When Tia’s mates and sisters found Grimm, he was in ruins, his skin beaten to shreds, actually hanging off his bones in some parts. And his mind… Both the wolf and man they knew were barely there anymore, visions of untold horrors having been planted into his mind by some of the sickest, most twisted sorcerers in existence besides the Rasputins. It took their greatest healers and tons of magick and therapy to put him back together. And he still hadn’t been quite the same since, reverting to being a wolf more often than not. So, when the time came, Tia knew for sure telling him about Jelissa would only reverse all the effort made to make him mostly whole again.
“Grimm, by the time the decision was made to keep her hidden, you were still barely on the mend. I couldn’t risk losing you all over again.” Tia was having almost the same amount of trouble as Anya with trying to justify hiding the truth. “Look, I could apologize to you fifty million times in fifty million different ways, but none of those apologies would change a damn thing. Yes, I should have come clean with you long before now, but it never seemed to be the right time. Do I regret not telling you in the very beginning? No. I don’t. The decision had already been made, so there was no point in risking losing you when I had just gotten you back.”
“Tia, how am I supposed to react to all this?” Grimm asked, his tone a combination of hurt and bewilderment. “So, what, you expect me to take all this in like it’s everyday news? And the messed-up part is I don’t even have the luxury of being able to process any of it, because now she’s missing. You, all of you, kept this knowledge, my daughter, away from me all these years, and now she’s lost to us. What should my reaction be, Tia? Yay, it’s a girl?”
“Why don’t you back that train up, Mister Self-Righteousness, or have you forgotten you lied to Tia for most of her life? Not only about who you really were, but also about who and what she truly was?” Tia knew that Bran had had about enough of Grimm; not that he ever really liked him in the first place. The only reason he’d even bothered pretending he did was for her sake.
“This has nothing to do with you, so why don’t you stay the Hel out of it and mind your own business?”
“First of all, anything to do with Tialanna is my business. Second, that girl you’re referring to came from not my fucking essence, but from my seed. Meaning she was my daughter with or without the elixir, so that makes this conversation doubly my business.” Bran’s eyes took on a dangerous red tint, his true form peeking out. “I suggest you take it down a notch or two, pull up your big boy pants, and worry about what’s really important right here and now. In case that wasn’t put plainly enough for you to comprehend, your ego and what you feel you were entitled to isn’t it.”
Grimm looked like he’d rather bite off his own tongue than to admit Bran was right. “Whatever, you smug bastard. How about you come up with a plan then?” he mumbled.
“I’m trying to think of just that, you arrogant son of a bitch,” Bran replied with a twisted grin, seemingly pleased with himself at the non-insult he threw at his frenemy.

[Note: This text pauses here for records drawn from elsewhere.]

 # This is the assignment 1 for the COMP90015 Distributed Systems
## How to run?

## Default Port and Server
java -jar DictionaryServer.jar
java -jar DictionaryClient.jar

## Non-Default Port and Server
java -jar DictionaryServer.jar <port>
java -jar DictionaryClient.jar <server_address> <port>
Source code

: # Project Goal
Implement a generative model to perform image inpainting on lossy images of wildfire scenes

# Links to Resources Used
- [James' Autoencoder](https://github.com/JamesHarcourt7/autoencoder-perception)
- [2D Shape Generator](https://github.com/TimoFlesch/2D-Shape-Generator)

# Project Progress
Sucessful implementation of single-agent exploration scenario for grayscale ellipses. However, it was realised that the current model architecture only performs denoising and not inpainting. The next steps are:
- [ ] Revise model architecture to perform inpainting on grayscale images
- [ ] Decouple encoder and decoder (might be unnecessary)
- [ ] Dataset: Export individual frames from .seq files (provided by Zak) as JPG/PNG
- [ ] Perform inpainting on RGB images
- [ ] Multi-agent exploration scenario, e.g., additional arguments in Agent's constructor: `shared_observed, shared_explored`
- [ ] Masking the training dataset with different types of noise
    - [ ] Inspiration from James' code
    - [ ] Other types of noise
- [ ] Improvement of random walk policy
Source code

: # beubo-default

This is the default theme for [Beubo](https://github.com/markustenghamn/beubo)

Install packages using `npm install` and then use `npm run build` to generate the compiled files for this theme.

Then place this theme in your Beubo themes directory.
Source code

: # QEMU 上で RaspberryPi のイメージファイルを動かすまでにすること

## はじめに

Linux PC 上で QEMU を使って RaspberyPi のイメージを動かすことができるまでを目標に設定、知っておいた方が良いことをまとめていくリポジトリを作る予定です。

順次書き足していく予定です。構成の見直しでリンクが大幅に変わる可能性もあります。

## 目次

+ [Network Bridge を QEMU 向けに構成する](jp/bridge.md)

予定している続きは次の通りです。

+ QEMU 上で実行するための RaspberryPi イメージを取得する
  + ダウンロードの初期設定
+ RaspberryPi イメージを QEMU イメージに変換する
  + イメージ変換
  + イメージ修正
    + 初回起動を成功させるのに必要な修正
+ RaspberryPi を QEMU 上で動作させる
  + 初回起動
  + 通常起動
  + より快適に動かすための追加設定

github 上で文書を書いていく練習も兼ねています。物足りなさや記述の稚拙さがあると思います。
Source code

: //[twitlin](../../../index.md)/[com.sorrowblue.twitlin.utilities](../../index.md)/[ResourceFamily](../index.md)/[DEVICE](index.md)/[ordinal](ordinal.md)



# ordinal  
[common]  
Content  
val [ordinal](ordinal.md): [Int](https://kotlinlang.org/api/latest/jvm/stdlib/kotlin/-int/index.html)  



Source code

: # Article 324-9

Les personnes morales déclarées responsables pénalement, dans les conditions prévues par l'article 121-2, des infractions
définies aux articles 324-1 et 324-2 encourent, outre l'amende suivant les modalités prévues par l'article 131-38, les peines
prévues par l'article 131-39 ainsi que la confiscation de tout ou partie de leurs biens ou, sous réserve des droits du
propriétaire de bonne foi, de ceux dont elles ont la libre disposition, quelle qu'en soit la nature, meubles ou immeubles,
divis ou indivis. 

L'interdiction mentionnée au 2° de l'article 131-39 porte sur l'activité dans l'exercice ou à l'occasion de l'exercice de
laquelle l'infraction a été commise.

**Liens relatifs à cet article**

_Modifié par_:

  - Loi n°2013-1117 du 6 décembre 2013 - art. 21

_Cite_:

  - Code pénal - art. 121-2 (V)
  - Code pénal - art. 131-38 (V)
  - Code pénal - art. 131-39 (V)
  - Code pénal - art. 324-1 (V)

“I swear, dealing with the two of you is worse than dealing with blooming children.” This came from Chandler, who shook his head at the two. “I may not be Jelissa’s father by either essence nor seed, none of that matters to me. Tialanna is my Fated One any child born from her will always be mine, in both my eyes and heart.”

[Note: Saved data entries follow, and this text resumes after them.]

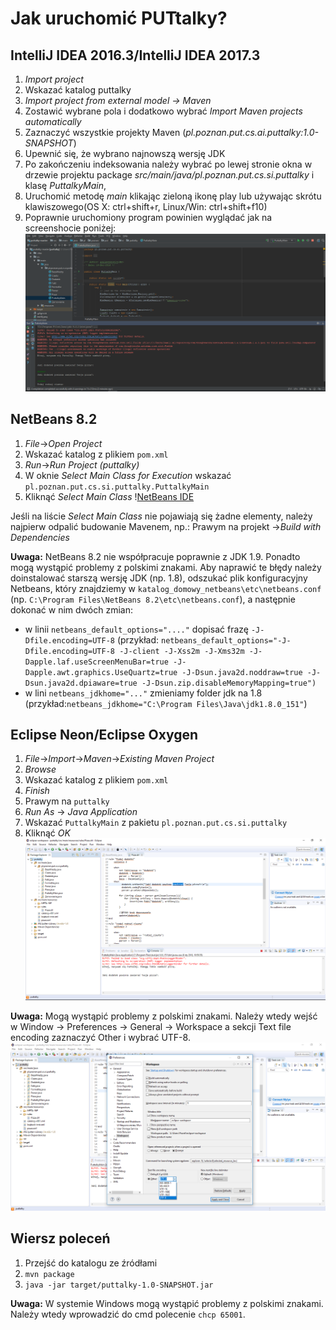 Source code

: # Jak uruchomić PUTtalky?
## IntelliJ IDEA 2016.3/IntelliJ IDEA 2017.3
1. *Import project*
2. Wskazać katalog puttalky
3. *Import project from external model -> Maven*
4. Zostawić wybrane pola i dodatkowo wybrać *Import Maven projects automatically*
5. Zaznaczyć wszystkie projekty Maven (*pl.poznan.put.cs.ai.puttalky:1.0-SNAPSHOT*)
6. Upewnić się, że wybrano najnowszą wersję JDK
7. Po zakończeniu indeksowania należy wybrać po lewej stronie okna w drzewie projektu package *src/main/java/pl.poznan.put.cs.si.puttalky* i klasę *PuttalkyMain*,
8. Uruchomić metodę *main* klikając zieloną ikonę play lub używając skrótu klawiszowego(OS X: ctrl+shift+r, Linux/Win: ctrl+shift+f10)
9. Poprawnie uruchomiony program powinien wyglądać jak na screenshocie poniżej:
![IntelliJ IDE](intelij_2017.png)

## NetBeans 8.2
1. *File*->*Open Project*
2. Wskazać katalog z plikiem `pom.xml`
3. *Run*->*Run Project (puttalky)*
4. W oknie *Select Main Class for Execution* wskazać `pl.poznan.put.cs.si.puttalky.PuttalkyMain`
5. Kliknąć *Select Main Class*
\![NetBeans IDE](netbeans.png)

Jeśli na liście *Select Main Class* nie pojawiają się żadne elementy,
należy najpierw odpalić budowanie Mavenem, np.:
Prawym na projekt ->*Build with Dependencies*

**Uwaga:** NetBeans 8.2 nie współpracuje poprawnie z JDK 1.9. Ponadto mogą wystąpić problemy z polskimi znakami. Aby naprawić te błędy należy doinstalować starszą wersję JDK (np. 1.8), odszukać plik konfiguracyjny Netbeans, który znajdziemy w `katalog_domowy_netbeans\etc\netbeans.conf` (np. `C:\Program Files\NetBeans 8.2\etc\netbeans.conf`), a następnie dokonać w nim dwóch zmian:
* w linii `netbeans_default_options="...."` dopisać frazę `-J-Dfile.encoding=UTF-8` (przykład: `netbeans_default_options="-J-Dfile.encoding=UTF-8 -J-client -J-Xss2m -J-Xms32m -J-Dapple.laf.useScreenMenuBar=true -J-Dapple.awt.graphics.UseQuartz=true -J-Dsun.java2d.noddraw=true -J-Dsun.java2d.dpiaware=true -J-Dsun.zip.disableMemoryMapping=true")`
* w lini `netbeans_jdkhome="..."` zmieniamy folder jdk na 1.8 (przykład:`netbeans_jdkhome="C:\Program Files\Java\jdk1.8.0_151"`)

## Eclipse Neon/Eclipse Oxygen
1. *File*->*Import*->*Maven*->*Existing Maven Project*
2. *Browse*
2. Wskazać katalog z plikiem `pom.xml`
3. *Finish*
4. Prawym na `puttalky`
5. *Run As* -> *Java Application*
6. Wskazać `PuttalkyMain` z pakietu `pl.poznan.put.cs.si.puttalky`
7. Kliknąć *OK*
![Eclipse IDE](eclipse.png)

**Uwaga:** Mogą wystąpić problemy z polskimi znakami. Należy wtedy wejść w Window -> Preferences -> General -> Workspace a sekcji Text file encoding zaznaczyć Other i wybrać UTF-8.
![Eclipse IDE polskie znaki](eclipse_pol.png)

## Wiersz poleceń
1. Przejść do katalogu ze źródłami
2. `mvn package`
3. `java -jar target/puttalky-1.0-SNAPSHOT.jar`

**Uwaga:** W systemie Windows mogą wystąpić problemy z polskimi znakami. Należy wtedy wprowadzić do cmd polecenie `chcp 65001`.

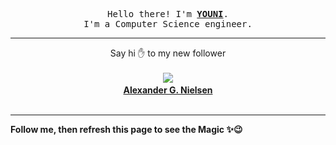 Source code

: <p align='center'>
    <samp>Hello there! I'm <b><a href='https://github.com/abdelyouni'>YOUNI</a></b>.<br>
        I'm a Computer Science engineer.
    </samp>
</p>
<hr>
<p align='center'>
    <span>Say hi ✋ to my new follower </span></br></br>
    <img src='https://itspot.ma/github/4lgn_avatar.png'><b></br>
    <a href='https://github.com/4lgn'>Alexander G. Nielsen</a></b></br></br>
</p>
<hr>
<b>Follow me, then refresh this page to see the Magic ✨😉</b>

Just then Anya walked into the gardens with Elyssia no more than two steps behind her. The look on her face revealed before her words that what she had to say, none of them was going to like. “Uh, we need to talk,” she said, to no one in particular.
With a resigned sigh, Tia asked the question none of the rest of them wanted to. “About what, exactly?”
“There’s something none of us ever took into account, since we thought it would never be a factor as we aren’t really around any humans except the donors you guys use. She was never around them because that side of her never transitioned or even made so much as a peek. And Bran usually snacks on their sins as you and Chandler feed anyway. So, in actuality, while here, at home, in this realm, you know, it wouldn’t really be a problem and so far, it hasn’t been.” Elyssia was attempting to explain, though her explanation was coming out as a jumble of thoughts, with one sentence running right into another. And she was beginning to sound like a bumbling idiot.
Pinching the bridge of her nose and letting out a beyond-exasperated sigh, Tia said in a deadpan tone to her sisters, “Spit it out, one of you, whatever the Hel it is you’re trying to say.”
“Well, you know how we never really worried about what type of demon Bran was as far as what Jelissa would inherit from him? I mean we did worry about it, and we asked him about it, but we didn’t really worry it would be a factor over here on account of the factions in this realm don’t really care about sin the way humans do—”
“Elyssia!” Tia, Bran, Grimm, and Chandler all shouted at the same time.